Required work:
For this exercise, repeat the whole listing below exactly. Leave the pictures out.
Segment Start: Source data
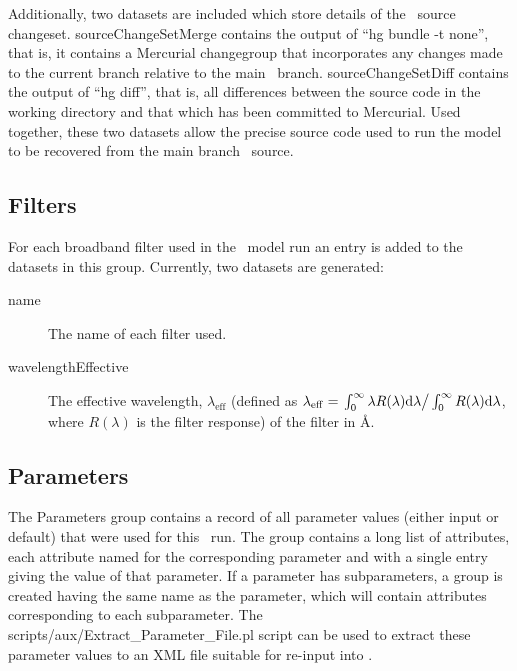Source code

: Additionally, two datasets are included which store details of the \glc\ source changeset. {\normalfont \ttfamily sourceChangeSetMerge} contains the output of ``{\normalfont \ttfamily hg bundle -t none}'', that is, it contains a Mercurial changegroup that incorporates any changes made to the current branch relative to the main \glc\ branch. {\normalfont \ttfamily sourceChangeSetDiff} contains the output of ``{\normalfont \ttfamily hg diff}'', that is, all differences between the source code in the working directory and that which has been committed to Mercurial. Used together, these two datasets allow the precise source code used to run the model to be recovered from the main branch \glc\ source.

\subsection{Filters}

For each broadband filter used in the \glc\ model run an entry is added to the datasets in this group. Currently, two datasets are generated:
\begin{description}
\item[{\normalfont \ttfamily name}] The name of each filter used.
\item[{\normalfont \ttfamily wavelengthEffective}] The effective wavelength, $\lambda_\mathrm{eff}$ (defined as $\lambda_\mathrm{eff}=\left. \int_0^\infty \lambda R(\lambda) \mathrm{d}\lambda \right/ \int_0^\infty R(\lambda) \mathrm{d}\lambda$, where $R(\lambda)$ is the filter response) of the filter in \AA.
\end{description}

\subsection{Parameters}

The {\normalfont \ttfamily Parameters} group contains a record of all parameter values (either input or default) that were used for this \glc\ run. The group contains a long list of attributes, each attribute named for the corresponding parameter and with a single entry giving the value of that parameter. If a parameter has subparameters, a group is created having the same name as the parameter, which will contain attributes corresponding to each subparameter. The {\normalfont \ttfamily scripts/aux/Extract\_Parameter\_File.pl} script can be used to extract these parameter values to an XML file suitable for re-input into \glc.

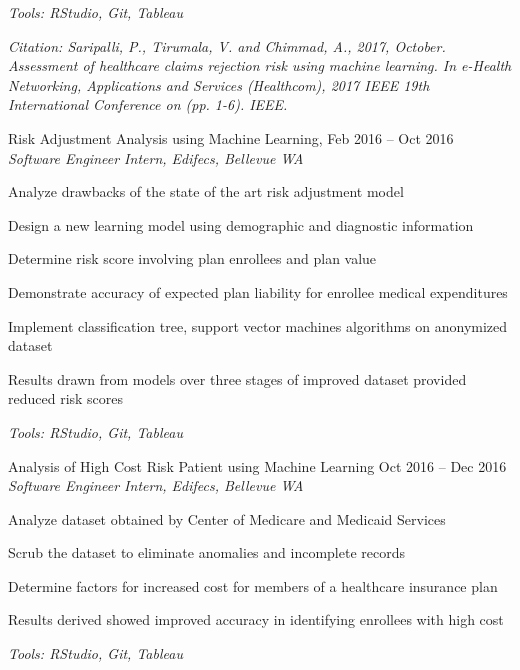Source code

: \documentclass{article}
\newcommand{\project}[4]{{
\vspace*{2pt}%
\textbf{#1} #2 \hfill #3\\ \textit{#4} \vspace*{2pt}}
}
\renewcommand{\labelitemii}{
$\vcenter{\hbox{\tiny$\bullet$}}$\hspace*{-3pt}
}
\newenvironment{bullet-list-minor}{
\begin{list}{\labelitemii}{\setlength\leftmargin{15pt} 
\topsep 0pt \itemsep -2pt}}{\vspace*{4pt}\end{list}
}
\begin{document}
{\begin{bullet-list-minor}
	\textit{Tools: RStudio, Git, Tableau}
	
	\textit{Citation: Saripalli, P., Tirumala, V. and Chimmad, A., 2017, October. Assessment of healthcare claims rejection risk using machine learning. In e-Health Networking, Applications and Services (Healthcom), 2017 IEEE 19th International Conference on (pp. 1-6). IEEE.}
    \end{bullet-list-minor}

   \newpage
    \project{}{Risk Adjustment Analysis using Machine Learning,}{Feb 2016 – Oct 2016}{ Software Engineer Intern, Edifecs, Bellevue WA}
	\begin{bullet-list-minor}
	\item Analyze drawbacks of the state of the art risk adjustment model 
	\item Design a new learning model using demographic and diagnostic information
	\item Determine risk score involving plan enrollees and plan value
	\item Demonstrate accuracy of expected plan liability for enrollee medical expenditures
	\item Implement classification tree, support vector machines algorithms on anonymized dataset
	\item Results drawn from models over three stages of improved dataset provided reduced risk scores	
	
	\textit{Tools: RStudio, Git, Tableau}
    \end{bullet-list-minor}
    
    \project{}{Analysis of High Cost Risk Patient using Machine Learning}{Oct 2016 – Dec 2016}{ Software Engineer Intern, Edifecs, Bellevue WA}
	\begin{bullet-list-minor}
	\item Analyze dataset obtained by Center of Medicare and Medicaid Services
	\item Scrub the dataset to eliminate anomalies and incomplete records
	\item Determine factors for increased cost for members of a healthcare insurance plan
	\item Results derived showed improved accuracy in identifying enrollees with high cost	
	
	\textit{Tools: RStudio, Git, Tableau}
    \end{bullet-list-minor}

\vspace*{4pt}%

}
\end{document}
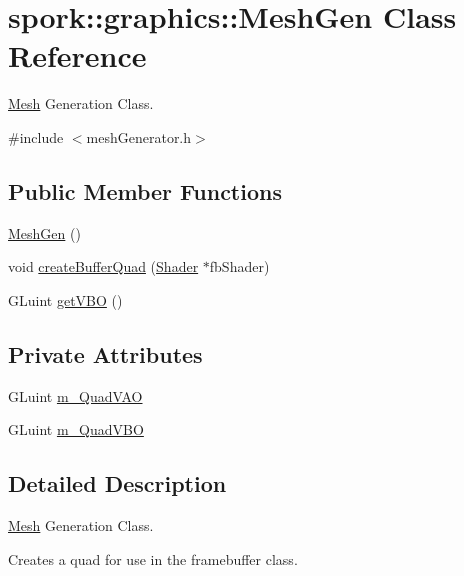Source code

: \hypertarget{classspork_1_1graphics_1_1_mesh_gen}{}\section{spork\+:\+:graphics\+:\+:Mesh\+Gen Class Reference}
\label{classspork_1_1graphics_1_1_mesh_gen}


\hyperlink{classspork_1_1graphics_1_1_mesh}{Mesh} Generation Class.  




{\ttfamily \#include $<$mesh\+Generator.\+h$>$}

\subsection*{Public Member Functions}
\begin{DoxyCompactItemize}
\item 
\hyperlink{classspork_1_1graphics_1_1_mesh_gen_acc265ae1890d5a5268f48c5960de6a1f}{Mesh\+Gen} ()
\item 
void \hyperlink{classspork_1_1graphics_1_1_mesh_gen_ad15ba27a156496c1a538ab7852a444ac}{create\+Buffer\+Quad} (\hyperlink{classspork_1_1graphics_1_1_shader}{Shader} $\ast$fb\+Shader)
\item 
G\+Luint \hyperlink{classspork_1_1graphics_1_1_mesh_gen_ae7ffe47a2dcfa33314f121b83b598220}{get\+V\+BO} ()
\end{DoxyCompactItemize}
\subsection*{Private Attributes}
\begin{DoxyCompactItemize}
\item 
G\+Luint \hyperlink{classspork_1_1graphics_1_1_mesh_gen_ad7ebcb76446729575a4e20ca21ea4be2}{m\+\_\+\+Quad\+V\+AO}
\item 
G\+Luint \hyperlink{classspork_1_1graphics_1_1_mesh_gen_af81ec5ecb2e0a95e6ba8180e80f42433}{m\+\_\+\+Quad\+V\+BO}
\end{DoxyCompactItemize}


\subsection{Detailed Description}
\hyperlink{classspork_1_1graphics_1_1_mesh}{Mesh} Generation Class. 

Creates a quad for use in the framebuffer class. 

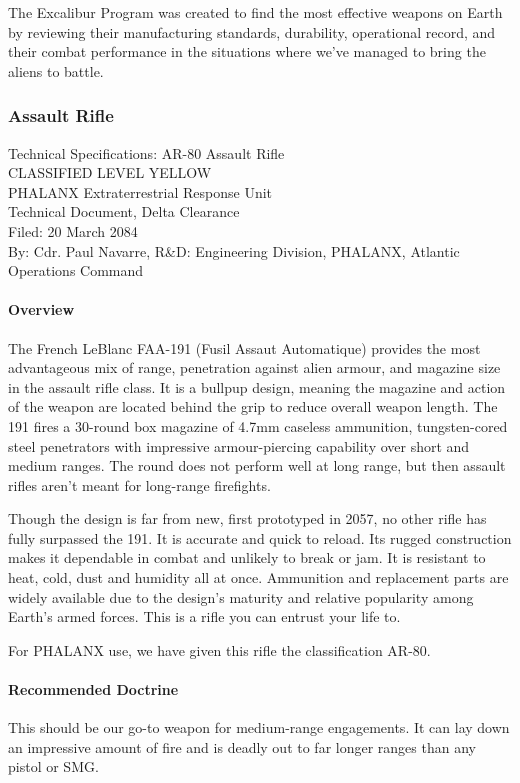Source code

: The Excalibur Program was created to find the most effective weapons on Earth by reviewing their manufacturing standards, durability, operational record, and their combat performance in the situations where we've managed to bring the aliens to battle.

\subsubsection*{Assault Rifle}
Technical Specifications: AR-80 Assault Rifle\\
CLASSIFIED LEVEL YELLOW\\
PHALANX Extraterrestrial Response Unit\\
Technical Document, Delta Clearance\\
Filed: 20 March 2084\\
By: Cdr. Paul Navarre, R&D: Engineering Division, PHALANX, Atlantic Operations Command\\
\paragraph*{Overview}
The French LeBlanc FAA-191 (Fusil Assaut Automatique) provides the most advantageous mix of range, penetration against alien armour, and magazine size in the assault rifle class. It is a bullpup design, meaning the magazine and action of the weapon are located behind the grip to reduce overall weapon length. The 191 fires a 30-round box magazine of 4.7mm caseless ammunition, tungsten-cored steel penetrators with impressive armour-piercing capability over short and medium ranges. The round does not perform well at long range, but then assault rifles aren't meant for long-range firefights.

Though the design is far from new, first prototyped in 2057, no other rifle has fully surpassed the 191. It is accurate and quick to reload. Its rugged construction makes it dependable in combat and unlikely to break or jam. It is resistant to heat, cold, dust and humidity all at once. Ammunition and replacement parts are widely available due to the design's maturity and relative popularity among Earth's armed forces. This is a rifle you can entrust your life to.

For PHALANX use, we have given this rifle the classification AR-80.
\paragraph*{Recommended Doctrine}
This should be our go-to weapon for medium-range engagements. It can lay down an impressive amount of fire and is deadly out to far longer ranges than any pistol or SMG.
Segment End: Source data
Answer to the exercise:
Source code

: Additionally, two datasets are included which store details of the \glc\ source changeset. {\normalfont \ttfamily sourceChangeSetMerge} contains the output of ``{\normalfont \ttfamily hg bundle -t none}'', that is, it contains a Mercurial changegroup that incorporates any changes made to the current branch relative to the main \glc\ branch. {\normalfont \ttfamily sourceChangeSetDiff} contains the output of ``{\normalfont \ttfamily hg diff}'', that is, all differences between the source code in the working directory and that which has been committed to Mercurial. Used together, these two datasets allow the precise source code used to run the model to be recovered from the main branch \glc\ source.

\subsection{Filters}

For each broadband filter used in the \glc\ model run an entry is added to the datasets in this group. Currently, two datasets are generated:
\begin{description}
\item[{\normalfont \ttfamily name}] The name of each filter used.
\item[{\normalfont \ttfamily wavelengthEffective}] The effective wavelength, $\lambda_\mathrm{eff}$ (defined as $\lambda_\mathrm{eff}=\left. \int_0^\infty \lambda R(\lambda) \mathrm{d}\lambda \right/ \int_0^\infty R(\lambda) \mathrm{d}\lambda$, where $R(\lambda)$ is the filter response) of the filter in \AA.
\end{description}

\subsection{Parameters}

The {\normalfont \ttfamily Parameters} group contains a record of all parameter values (either input or default) that were used for this \glc\ run. The group contains a long list of attributes, each attribute named for the corresponding parameter and with a single entry giving the value of that parameter. If a parameter has subparameters, a group is created having the same name as the parameter, which will contain attributes corresponding to each subparameter. The {\normalfont \ttfamily scripts/aux/Extract\_Parameter\_File.pl} script can be used to extract these parameter values to an XML file suitable for re-input into \glc.

Source code

: \documentclass{article}
\newcommand{\project}[4]{{
\vspace*{2pt}%
\textbf{#1} #2 \hfill #3\\ \textit{#4} \vspace*{2pt}}
}
\renewcommand{\labelitemii}{
$\vcenter{\hbox{\tiny$\bullet$}}$\hspace*{-3pt}
}
\newenvironment{bullet-list-minor}{
\begin{list}{\labelitemii}{\setlength\leftmargin{15pt} 
\topsep 0pt \itemsep -2pt}}{\vspace*{4pt}\end{list}
}
\begin{document}
{\begin{bullet-list-minor}
	\textit{Tools: RStudio, Git, Tableau}
	
	\textit{Citation: Saripalli, P., Tirumala, V. and Chimmad, A., 2017, October. Assessment of healthcare claims rejection risk using machine learning. In e-Health Networking, Applications and Services (Healthcom), 2017 IEEE 19th International Conference on (pp. 1-6). IEEE.}
    \end{bullet-list-minor}

   \newpage
    \project{}{Risk Adjustment Analysis using Machine Learning,}{Feb 2016 – Oct 2016}{ Software Engineer Intern, Edifecs, Bellevue WA}
	\begin{bullet-list-minor}
	\item Analyze drawbacks of the state of the art risk adjustment model 
	\item Design a new learning model using demographic and diagnostic information
	\item Determine risk score involving plan enrollees and plan value
	\item Demonstrate accuracy of expected plan liability for enrollee medical expenditures
	\item Implement classification tree, support vector machines algorithms on anonymized dataset
	\item Results drawn from models over three stages of improved dataset provided reduced risk scores	
	
	\textit{Tools: RStudio, Git, Tableau}
    \end{bullet-list-minor}
    
    \project{}{Analysis of High Cost Risk Patient using Machine Learning}{Oct 2016 – Dec 2016}{ Software Engineer Intern, Edifecs, Bellevue WA}
	\begin{bullet-list-minor}
	\item Analyze dataset obtained by Center of Medicare and Medicaid Services
	\item Scrub the dataset to eliminate anomalies and incomplete records
	\item Determine factors for increased cost for members of a healthcare insurance plan
	\item Results derived showed improved accuracy in identifying enrollees with high cost	
	
	\textit{Tools: RStudio, Git, Tableau}
    \end{bullet-list-minor}

\vspace*{4pt}%

}
\end{document}
Source code

: \hypertarget{classspork_1_1graphics_1_1_mesh_gen}{}\section{spork\+:\+:graphics\+:\+:Mesh\+Gen Class Reference}
\label{classspork_1_1graphics_1_1_mesh_gen}


\hyperlink{classspork_1_1graphics_1_1_mesh}{Mesh} Generation Class.  




{\ttfamily \#include $<$mesh\+Generator.\+h$>$}

\subsection*{Public Member Functions}
\begin{DoxyCompactItemize}
\item 
\hyperlink{classspork_1_1graphics_1_1_mesh_gen_acc265ae1890d5a5268f48c5960de6a1f}{Mesh\+Gen} ()
\item 
void \hyperlink{classspork_1_1graphics_1_1_mesh_gen_ad15ba27a156496c1a538ab7852a444ac}{create\+Buffer\+Quad} (\hyperlink{classspork_1_1graphics_1_1_shader}{Shader} $\ast$fb\+Shader)
\item 
G\+Luint \hyperlink{classspork_1_1graphics_1_1_mesh_gen_ae7ffe47a2dcfa33314f121b83b598220}{get\+V\+BO} ()
\end{DoxyCompactItemize}
\subsection*{Private Attributes}
\begin{DoxyCompactItemize}
\item 
G\+Luint \hyperlink{classspork_1_1graphics_1_1_mesh_gen_ad7ebcb76446729575a4e20ca21ea4be2}{m\+\_\+\+Quad\+V\+AO}
\item 
G\+Luint \hyperlink{classspork_1_1graphics_1_1_mesh_gen_af81ec5ecb2e0a95e6ba8180e80f42433}{m\+\_\+\+Quad\+V\+BO}
\end{DoxyCompactItemize}


\subsection{Detailed Description}
\hyperlink{classspork_1_1graphics_1_1_mesh}{Mesh} Generation Class. 

Creates a quad for use in the framebuffer class. 

Source code

: The Excalibur Program was created to find the most effective weapons on Earth by reviewing their manufacturing standards, durability, operational record, and their combat performance in the situations where we've managed to bring the aliens to battle.

\subsubsection*{Assault Rifle}
Technical Specifications: AR-80 Assault Rifle\\
CLASSIFIED LEVEL YELLOW\\
PHALANX Extraterrestrial Response Unit\\
Technical Document, Delta Clearance\\
Filed: 20 March 2084\\
By: Cdr. Paul Navarre, R&D: Engineering Division, PHALANX, Atlantic Operations Command\\
\paragraph*{Overview}
The French LeBlanc FAA-191 (Fusil Assaut Automatique) provides the most advantageous mix of range, penetration against alien armour, and magazine size in the assault rifle class. It is a bullpup design, meaning the magazine and action of the weapon are located behind the grip to reduce overall weapon length. The 191 fires a 30-round box magazine of 4.7mm caseless ammunition, tungsten-cored steel penetrators with impressive armour-piercing capability over short and medium ranges. The round does not perform well at long range, but then assault rifles aren't meant for long-range firefights.

Though the design is far from new, first prototyped in 2057, no other rifle has fully surpassed the 191. It is accurate and quick to reload. Its rugged construction makes it dependable in combat and unlikely to break or jam. It is resistant to heat, cold, dust and humidity all at once. Ammunition and replacement parts are widely available due to the design's maturity and relative popularity among Earth's armed forces. This is a rifle you can entrust your life to.

For PHALANX use, we have given this rifle the classification AR-80.
\paragraph*{Recommended Doctrine}
This should be our go-to weapon for medium-range engagements. It can lay down an impressive amount of fire and is deadly out to far longer ranges than any pistol or SMG.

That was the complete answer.